Christopher Marshall - Vintage Violence: Exhibiting Armour

February 20, 2013


The Power of Luxury: Art and Culture at the Italian Courts in Machiavelli’s Lifetime
The Australian Institute of Art History
The University of Melbourne
19 and 20 February, 2013

Session Three - About Principalities and Courts
Wednesday 20 February 10.30 am

Christopher Marshall
Vintage Violence: Exhibiting Armour, from the power of the prince to the dynamism of the museum

Abstract
Renaissance exhibitions of arms and armour tended to emphasise their status as manifestations of princely power (with spoils of victory often displayed prominently) as well as genealogical projections of seigneurial identity. This paper will consider the challenges involved in transferring these functions across to the modern setting of the contemporary museum.
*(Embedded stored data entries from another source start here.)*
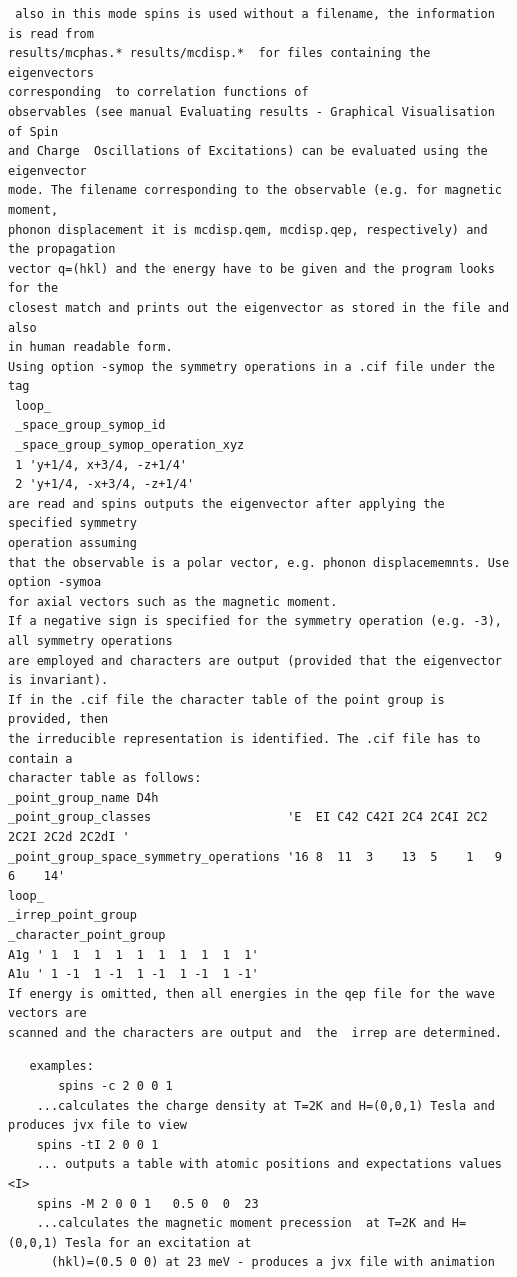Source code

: \begin{description}
\begin{verbatim}
 also in this mode spins is used without a filename, the information is read from 
results/mcphas.* results/mcdisp.*  for files containing the eigenvectors 
corresponding  to correlation functions of
observables (see manual Evaluating results - Graphical Visualisation of Spin
and Charge  Oscillations of Excitations) can be evaluated using the eigenvector
mode. The filename corresponding to the observable (e.g. for magnetic moment,
phonon displacement it is mcdisp.qem, mcdisp.qep, respectively) and the propagation
vector q=(hkl) and the energy have to be given and the program looks for the 
closest match and prints out the eigenvector as stored in the file and also 
in human readable form.
Using option -symop the symmetry operations in a .cif file under the tag
 loop_
 _space_group_symop_id
 _space_group_symop_operation_xyz
 1 'y+1/4, x+3/4, -z+1/4'
 2 'y+1/4, -x+3/4, -z+1/4'
are read and spins outputs the eigenvector after applying the specified symmetry 
operation assuming
that the observable is a polar vector, e.g. phonon displacememnts. Use option -symoa 
for axial vectors such as the magnetic moment.
If a negative sign is specified for the symmetry operation (e.g. -3), all symmetry operations
are employed and characters are output (provided that the eigenvector is invariant).
If in the .cif file the character table of the point group is provided, then 
the irreducible representation is identified. The .cif file has to contain a 
character table as follows:
_point_group_name D4h
_point_group_classes                   'E  EI C42 C42I 2C4 2C4I 2C2 2C2I 2C2d 2C2dI '
_point_group_space_symmetry_operations '16 8  11  3    13  5    1   9    6    14'
loop_
_irrep_point_group
_character_point_group
A1g ' 1  1  1  1  1  1  1  1  1  1'
A1u ' 1 -1  1 -1  1 -1  1 -1  1 -1'
If energy is omitted, then all energies in the qep file for the wave vectors are
scanned and the characters are output and  the  irrep are determined.
\end{verbatim}
\end{description} 

\begin{verbatim}
   examples:
       spins -c 2 0 0 1
    ...calculates the charge density at T=2K and H=(0,0,1) Tesla and produces jvx file to view
    spins -tI 2 0 0 1 
    ... outputs a table with atomic positions and expectations values <I> 
    spins -M 2 0 0 1   0.5 0  0  23
    ...calculates the magnetic moment precession  at T=2K and H=(0,0,1) Tesla for an excitation at
      (hkl)=(0.5 0 0) at 23 meV - produces a jvx file with animation

\end{verbatim}


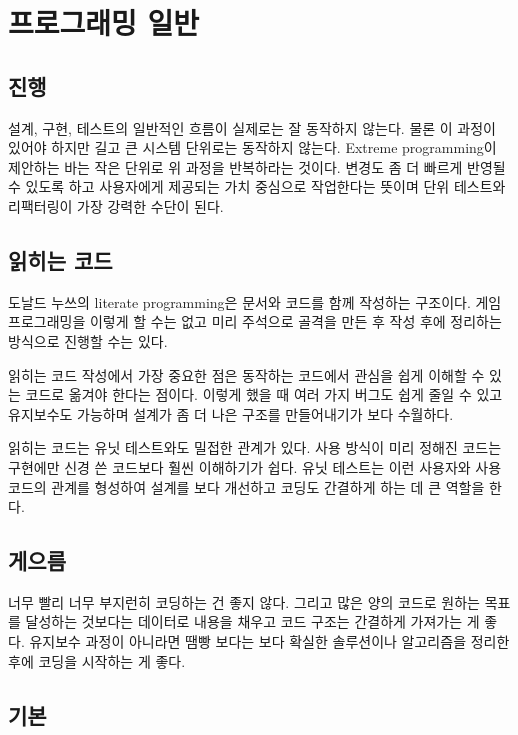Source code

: \documentclass[chapter,kosection, 10.5pt, romanfixed, a4paper]{oblivoir}
\begin{document}
\section{프로그래밍 일반}

\subsection{진행}

설계, 구현, 테스트의 일반적인 흐름이 실제로는 잘 동작하지 않는다. 물론 이 과정이 있어야 하지만
길고 큰 시스템 단위로는 동작하지 않는다. Extreme programming이 제안하는 바는 작은 단위로 
위 과정을 반복하라는 것이다. 변경도 좀 더 빠르게 반영될 수 있도록 하고 사용자에게 제공되는 
가치 중심으로 작업한다는 뜻이며 단위 테스트와 리팩터링이 가장 강력한 수단이 된다. 

\subsection{읽히는 코드}

도날드 누쓰의 literate programming은 문서와 코드를 함께 작성하는 구조이다. 게임 프로그래밍을 
이렇게 할 수는 없고 미리 주석으로 골격을 만든 후 작성 후에 정리하는 방식으로 진행할 수는 있다. 

읽히는 코드 작성에서 가장 중요한 점은 동작하는 코드에서 관심을 쉽게 이해할 수 있는 코드로 
옮겨야 한다는 점이다. 이렇게 했을 때 여러 가지 버그도 쉽게 줄일 수 있고 유지보수도 가능하며 
설계가 좀 더 나은 구조를 만들어내기가 보다 수월하다. 

읽히는 코드는 유닛 테스트와도 밀접한 관계가 있다. 사용 방식이 미리 정해진 코드는 구현에만 
신경 쓴 코드보다 훨씬 이해하기가 쉽다. 유닛 테스트는 이런 사용자와 사용 코드의 관계를 형성하여 
설계를 보다 개선하고 코딩도 간결하게 하는 데 큰 역할을 한다. 

\subsection{게으름}

너무 빨리 너무 부지런히 코딩하는 건 좋지 않다. 그리고 많은 양의 코드로 원하는 목표를 달성하는 것보다는
데이터로 내용을 채우고 코드 구조는 간결하게 가져가는 게 좋다. 유지보수 과정이 아니라면 땜빵 보다는
보다 확실한 솔루션이나 알고리즘을 정리한 후에 코딩을 시작하는 게 좋다. 

\subsection{기본}
\end{document}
The nineteenth century witnessed a mania for employing frequently spectacular juxtapositions of arms and armour as a means of creating highly theatrical reimaginings of Renaissance ambiences. Recent exhibitions of arms and armour have tended to reconfigure them according to more contemporary frameworks as either refined objects of decorative art or as indices of social and cultural history. This paper will consider these and other options for redisplaying collections of these kinds with a particular emphasis on the case study of the arms and armour collection of the Museo Poldi Pezzoli, Milan.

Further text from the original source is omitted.